CAMP BULLRUSH, Northern Kuwait — Why would a young man or woman choose the Marine Corps instead of the Army? Marine Cpl. Benjamin Kallas takes a thoughtful pause before answering.
“The Army is about average. And I’ve always been an above-average person,” says Kallas, 22, of Minnesota, from the 2nd Battalion, 1st Marines.

And why didn’t Army Staff Sgt. Ramon Coote, a signal corpsman of the V Corps, join the Marines? “I have friends in the Marines, and they’re all crazy,” he says.

Commanders play it down, but a rivalry far older than America’s distaste for Saddam Hussein is playing out in the desert.

Looking north to Baghdad from here, the Marines are on the right and the Army is on the left. Both sides know that bragging rights for years could be the reward for the service that performs the best.

Benis Frank, a retired Marine historian, says the rivalry dates back to the Battle of Belleau Wood in World War I.

American Marines were fighting there with the Army to defend France from the Germans. There was strict censorship of the fight. But after a newspaper correspondent covering the Marines was badly injured, news if the battle got out and the Marines became heroes. The Marines also actively recruited journalists to serve in uniform, making sure their exploits became widely known.

Army leaders — the Army fought most of the 1914 battle — never forgot. Among the junior officers then was an artilleryman named Harry Truman. Thirty-six years later, Truman was president and the Marines were seeking a seat on the Joint Chiefs of Staff, which they eventually got.

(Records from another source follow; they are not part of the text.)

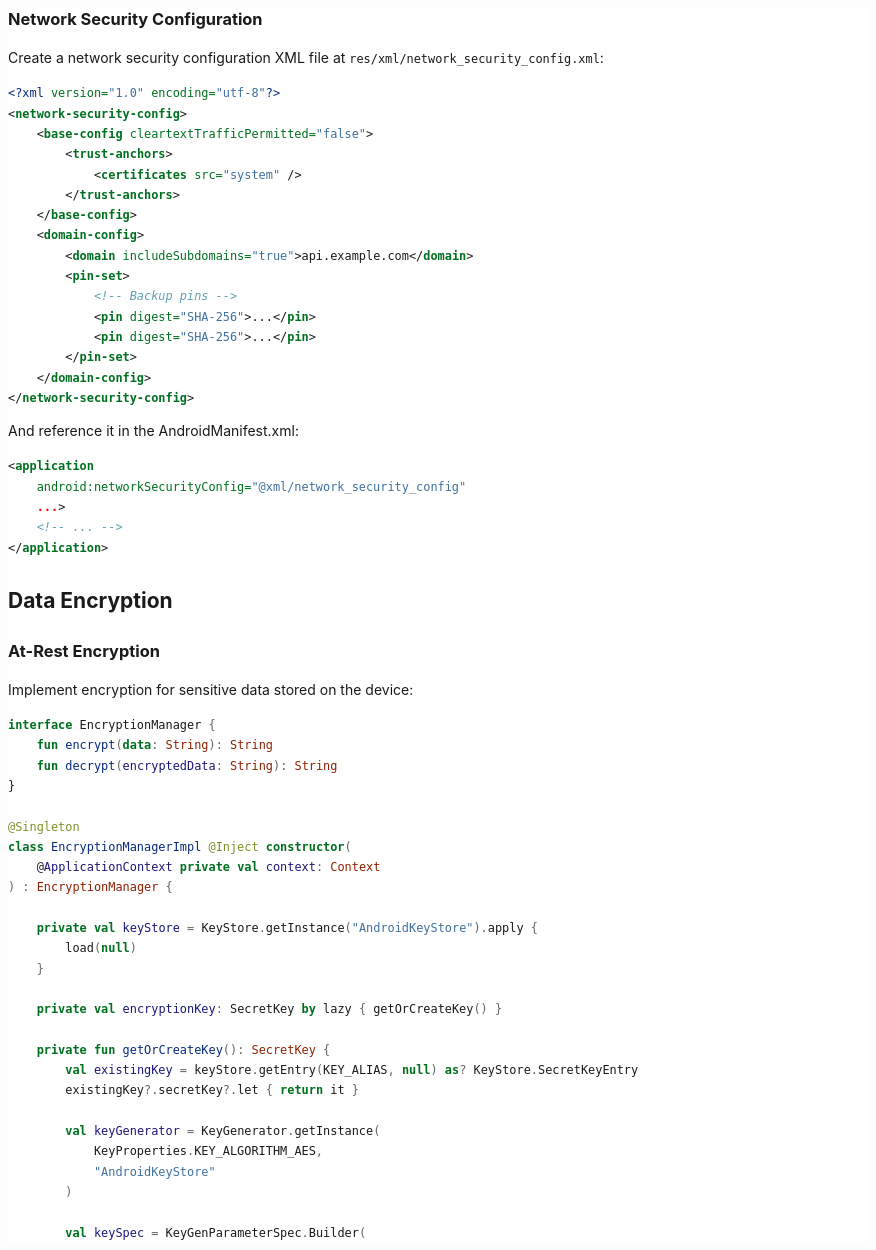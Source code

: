 ### Network Security Configuration

Create a network security configuration XML file at `res/xml/network_security_config.xml`:

```xml
<?xml version="1.0" encoding="utf-8"?>
<network-security-config>
    <base-config cleartextTrafficPermitted="false">
        <trust-anchors>
            <certificates src="system" />
        </trust-anchors>
    </base-config>
    <domain-config>
        <domain includeSubdomains="true">api.example.com</domain>
        <pin-set>
            <!-- Backup pins -->
            <pin digest="SHA-256">...</pin>
            <pin digest="SHA-256">...</pin>
        </pin-set>
    </domain-config>
</network-security-config>
```

And reference it in the AndroidManifest.xml:

```xml
<application
    android:networkSecurityConfig="@xml/network_security_config"
    ...>
    <!-- ... -->
</application>
```

## Data Encryption

### At-Rest Encryption

Implement encryption for sensitive data stored on the device:

```kotlin
interface EncryptionManager {
    fun encrypt(data: String): String
    fun decrypt(encryptedData: String): String
}

@Singleton
class EncryptionManagerImpl @Inject constructor(
    @ApplicationContext private val context: Context
) : EncryptionManager {
    
    private val keyStore = KeyStore.getInstance("AndroidKeyStore").apply {
        load(null)
    }
    
    private val encryptionKey: SecretKey by lazy { getOrCreateKey() }
    
    private fun getOrCreateKey(): SecretKey {
        val existingKey = keyStore.getEntry(KEY_ALIAS, null) as? KeyStore.SecretKeyEntry
        existingKey?.secretKey?.let { return it }
        
        val keyGenerator = KeyGenerator.getInstance(
            KeyProperties.KEY_ALGORITHM_AES,
            "AndroidKeyStore"
        )
        
        val keySpec = KeyGenParameterSpec.Builder(
```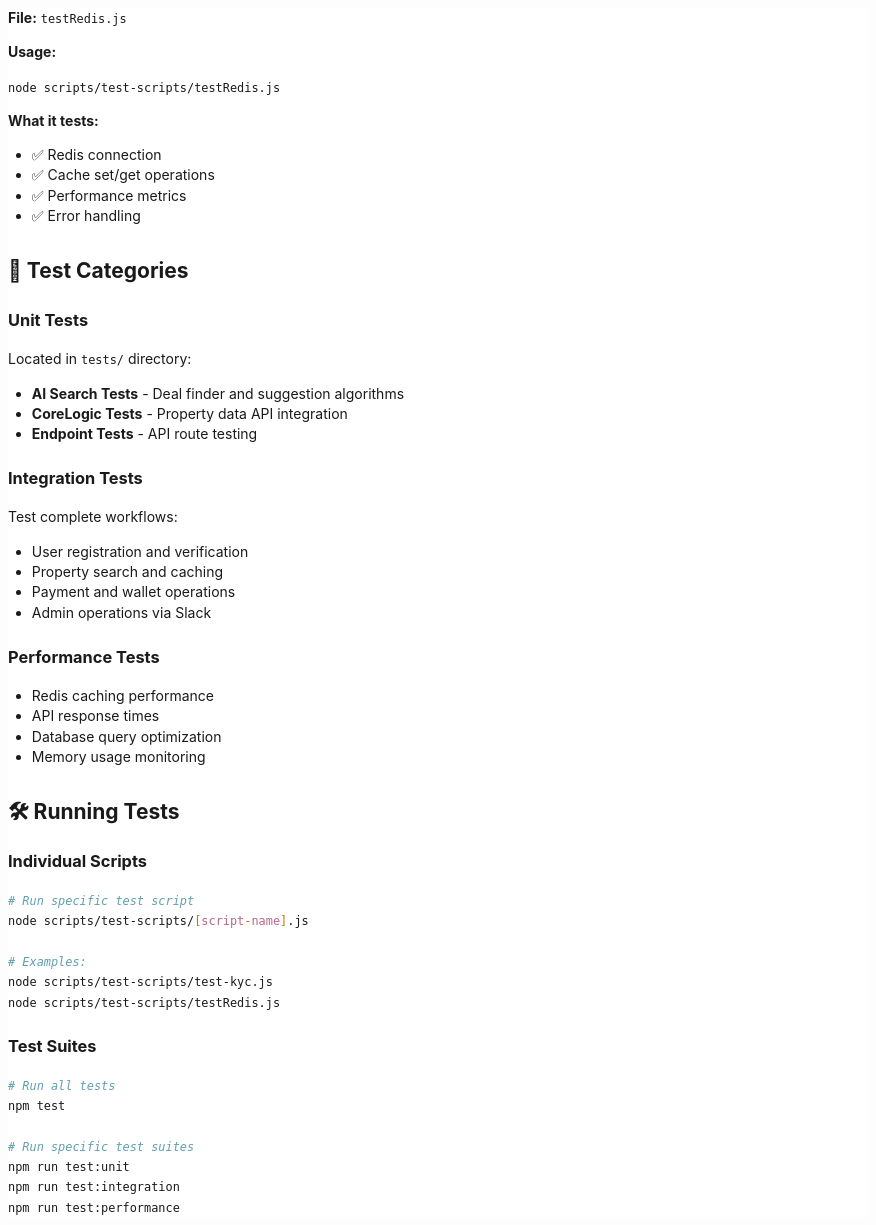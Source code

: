 **File:** `testRedis.js`

**Usage:**
```bash
node scripts/test-scripts/testRedis.js
```

**What it tests:**
- ✅ Redis connection
- ✅ Cache set/get operations
- ✅ Performance metrics
- ✅ Error handling

## 🔧 Test Categories

### **Unit Tests**
Located in `tests/` directory:
- **AI Search Tests** - Deal finder and suggestion algorithms
- **CoreLogic Tests** - Property data API integration
- **Endpoint Tests** - API route testing

### **Integration Tests**
Test complete workflows:
- User registration and verification
- Property search and caching
- Payment and wallet operations
- Admin operations via Slack

### **Performance Tests**
- Redis caching performance
- API response times
- Database query optimization
- Memory usage monitoring

## 🛠️ Running Tests

### **Individual Scripts**
```bash
# Run specific test script
node scripts/test-scripts/[script-name].js

# Examples:
node scripts/test-scripts/test-kyc.js
node scripts/test-scripts/testRedis.js
```

### **Test Suites**
```bash
# Run all tests
npm test

# Run specific test suites
npm run test:unit
npm run test:integration
npm run test:performance
```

Truman opposed it. Officially, it was on the grounds that the Marines, which fall under the Department of the Navy, already were represented. After a California congressman tried to change his mind, Truman responded. “For your information the Marine Corps is the Navy’s police force and as long as I am President that is what it will remain,” he wrote in 1950. “They have a propaganda machine that is almost equal to Stalin’s.”

Today, the two forces are becoming more similar. Overall, the Army has about 481,000 troops and the Marines have roughly 170,000. The Marines, traditionally based on ships for quick actions far from home, have geared up for longer fights farther from shore. The Army, meantime, plans to be quicker to respond while retaining its role as the long-term force.

In Iraq, “you will see both forces applying combat power the same way,” says Brig. Gen. Daniel Hahn, the chief of staff of the Army’s V Corps. Hahn formerly served under the Marines’ commander in Kuwait, Lt. Gen. James Conway.

But the rivalry remains. Privately, Marine commanders say the Army is ponderous and spends too much money. Army leaders say the Marines don’t have the staying power for the long, hard fights.

A classic example of the different approach: The Army is relying on complex testing and special vehicles to warn troops of chemical weapons. The Marines are using pigeons. They will bring the birds with them into combat, like coal miners who carried canaries.

Army Sgt. Maj. Charles Griffin, 43, says it’s a healthy rivalry that keeps both services sharp.

“Two different breeds, to a certain extent,” says Griffin, a 25-year veteran, from the 3rd Brigade of the 1st Armored Division based at Fort Riley, Kan. “But in the end, we’ll be all one happy family.”

Lt. Greg Johnson, 29, of the 15th Marine Expeditionary Unit, agrees — to a point. He points with pride to the anti-tank platoon he leads, guys with porn magazines in their trucks and names like “Boom-Boom Room” on their pup tents. “They may cuss and they may try to kill everything that they see,” he says. “But you don’t always want to send the Boy Scouts in to do the job.”